What this task involves => Write exactly, with no line omitted or added, the span beginning at the line that holds "1. [Signal]()" and ending at the last line of the records.
(Exercise data)
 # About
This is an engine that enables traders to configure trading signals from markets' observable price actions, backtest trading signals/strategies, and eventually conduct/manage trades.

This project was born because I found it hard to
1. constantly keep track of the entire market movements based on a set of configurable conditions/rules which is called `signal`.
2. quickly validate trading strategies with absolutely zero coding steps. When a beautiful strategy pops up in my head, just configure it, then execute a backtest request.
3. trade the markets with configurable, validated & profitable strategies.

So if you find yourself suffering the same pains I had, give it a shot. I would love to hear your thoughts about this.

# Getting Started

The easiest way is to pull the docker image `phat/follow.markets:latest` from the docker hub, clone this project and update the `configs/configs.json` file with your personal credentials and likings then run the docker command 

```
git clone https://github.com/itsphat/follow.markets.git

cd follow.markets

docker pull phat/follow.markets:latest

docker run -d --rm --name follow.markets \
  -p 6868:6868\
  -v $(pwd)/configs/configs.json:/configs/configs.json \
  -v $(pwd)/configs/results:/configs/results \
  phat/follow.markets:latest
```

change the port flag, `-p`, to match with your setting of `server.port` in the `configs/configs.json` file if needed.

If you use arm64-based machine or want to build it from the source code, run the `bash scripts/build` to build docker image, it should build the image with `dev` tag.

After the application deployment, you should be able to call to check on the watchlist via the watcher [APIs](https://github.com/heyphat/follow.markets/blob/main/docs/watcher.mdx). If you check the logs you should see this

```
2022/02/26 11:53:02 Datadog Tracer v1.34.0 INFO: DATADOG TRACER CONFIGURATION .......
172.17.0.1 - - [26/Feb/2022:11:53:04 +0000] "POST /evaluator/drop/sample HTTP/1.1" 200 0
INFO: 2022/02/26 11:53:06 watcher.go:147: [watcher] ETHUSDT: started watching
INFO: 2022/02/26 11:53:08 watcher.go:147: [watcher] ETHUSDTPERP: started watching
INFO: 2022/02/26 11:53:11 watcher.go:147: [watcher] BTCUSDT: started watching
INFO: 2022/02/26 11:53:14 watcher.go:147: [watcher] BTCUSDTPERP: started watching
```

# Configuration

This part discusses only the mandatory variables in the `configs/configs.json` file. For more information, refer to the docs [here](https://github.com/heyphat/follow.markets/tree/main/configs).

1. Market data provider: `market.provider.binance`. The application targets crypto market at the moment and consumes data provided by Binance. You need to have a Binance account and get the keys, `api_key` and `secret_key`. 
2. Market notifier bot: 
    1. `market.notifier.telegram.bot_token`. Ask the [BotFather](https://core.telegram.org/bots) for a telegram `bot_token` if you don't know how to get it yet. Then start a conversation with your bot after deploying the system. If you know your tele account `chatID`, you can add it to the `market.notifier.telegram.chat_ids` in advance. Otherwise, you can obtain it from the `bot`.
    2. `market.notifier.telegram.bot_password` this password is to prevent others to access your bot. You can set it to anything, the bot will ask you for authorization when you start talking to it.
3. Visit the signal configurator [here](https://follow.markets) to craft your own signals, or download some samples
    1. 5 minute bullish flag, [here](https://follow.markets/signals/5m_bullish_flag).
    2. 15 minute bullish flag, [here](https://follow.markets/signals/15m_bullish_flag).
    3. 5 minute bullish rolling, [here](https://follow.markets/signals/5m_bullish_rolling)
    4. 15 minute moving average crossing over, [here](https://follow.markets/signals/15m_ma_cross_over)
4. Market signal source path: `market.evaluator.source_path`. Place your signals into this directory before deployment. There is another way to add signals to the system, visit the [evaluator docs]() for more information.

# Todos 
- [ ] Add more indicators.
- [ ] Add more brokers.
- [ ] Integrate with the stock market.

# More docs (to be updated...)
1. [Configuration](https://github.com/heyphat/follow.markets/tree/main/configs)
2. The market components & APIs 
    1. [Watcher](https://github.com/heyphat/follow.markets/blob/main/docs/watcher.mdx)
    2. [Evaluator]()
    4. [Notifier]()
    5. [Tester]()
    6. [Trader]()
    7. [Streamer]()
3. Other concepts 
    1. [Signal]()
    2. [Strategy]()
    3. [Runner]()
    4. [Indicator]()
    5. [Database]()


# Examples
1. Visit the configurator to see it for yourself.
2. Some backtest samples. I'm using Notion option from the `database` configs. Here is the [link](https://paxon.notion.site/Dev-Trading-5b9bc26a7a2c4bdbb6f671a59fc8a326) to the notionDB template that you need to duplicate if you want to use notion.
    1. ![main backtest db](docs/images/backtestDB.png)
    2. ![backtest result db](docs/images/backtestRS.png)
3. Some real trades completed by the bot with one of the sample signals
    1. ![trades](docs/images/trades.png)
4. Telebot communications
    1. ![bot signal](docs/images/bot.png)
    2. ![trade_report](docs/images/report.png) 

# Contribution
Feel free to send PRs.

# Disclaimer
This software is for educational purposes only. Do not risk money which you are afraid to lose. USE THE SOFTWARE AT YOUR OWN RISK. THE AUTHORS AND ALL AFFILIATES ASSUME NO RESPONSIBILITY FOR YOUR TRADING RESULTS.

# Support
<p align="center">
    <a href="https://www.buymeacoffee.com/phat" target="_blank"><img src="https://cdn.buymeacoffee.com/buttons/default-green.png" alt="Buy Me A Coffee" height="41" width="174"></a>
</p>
(End Exercise data)
Written response =>
    1. [Signal]()
    2. [Strategy]()
    3. [Runner]()
    4. [Indicator]()
    5. [Database]()


# Examples
1. Visit the configurator to see it for yourself.
2. Some backtest samples. I'm using Notion option from the `database` configs. Here is the [link](https://paxon.notion.site/Dev-Trading-5b9bc26a7a2c4bdbb6f671a59fc8a326) to the notionDB template that you need to duplicate if you want to use notion.
    1. ![main backtest db](docs/images/backtestDB.png)
    2. ![backtest result db](docs/images/backtestRS.png)
3. Some real trades completed by the bot with one of the sample signals
    1. ![trades](docs/images/trades.png)
4. Telebot communications
    1. ![bot signal](docs/images/bot.png)
    2. ![trade_report](docs/images/report.png) 

# Contribution
Feel free to send PRs.

# Disclaimer
This software is for educational purposes only. Do not risk money which you are afraid to lose. USE THE SOFTWARE AT YOUR OWN RISK. THE AUTHORS AND ALL AFFILIATES ASSUME NO RESPONSIBILITY FOR YOUR TRADING RESULTS.

# Support
<p align="center">
    <a href="https://www.buymeacoffee.com/phat" target="_blank"><img src="https://cdn.buymeacoffee.com/buttons/default-green.png" alt="Buy Me A Coffee" height="41" width="174"></a>
</p>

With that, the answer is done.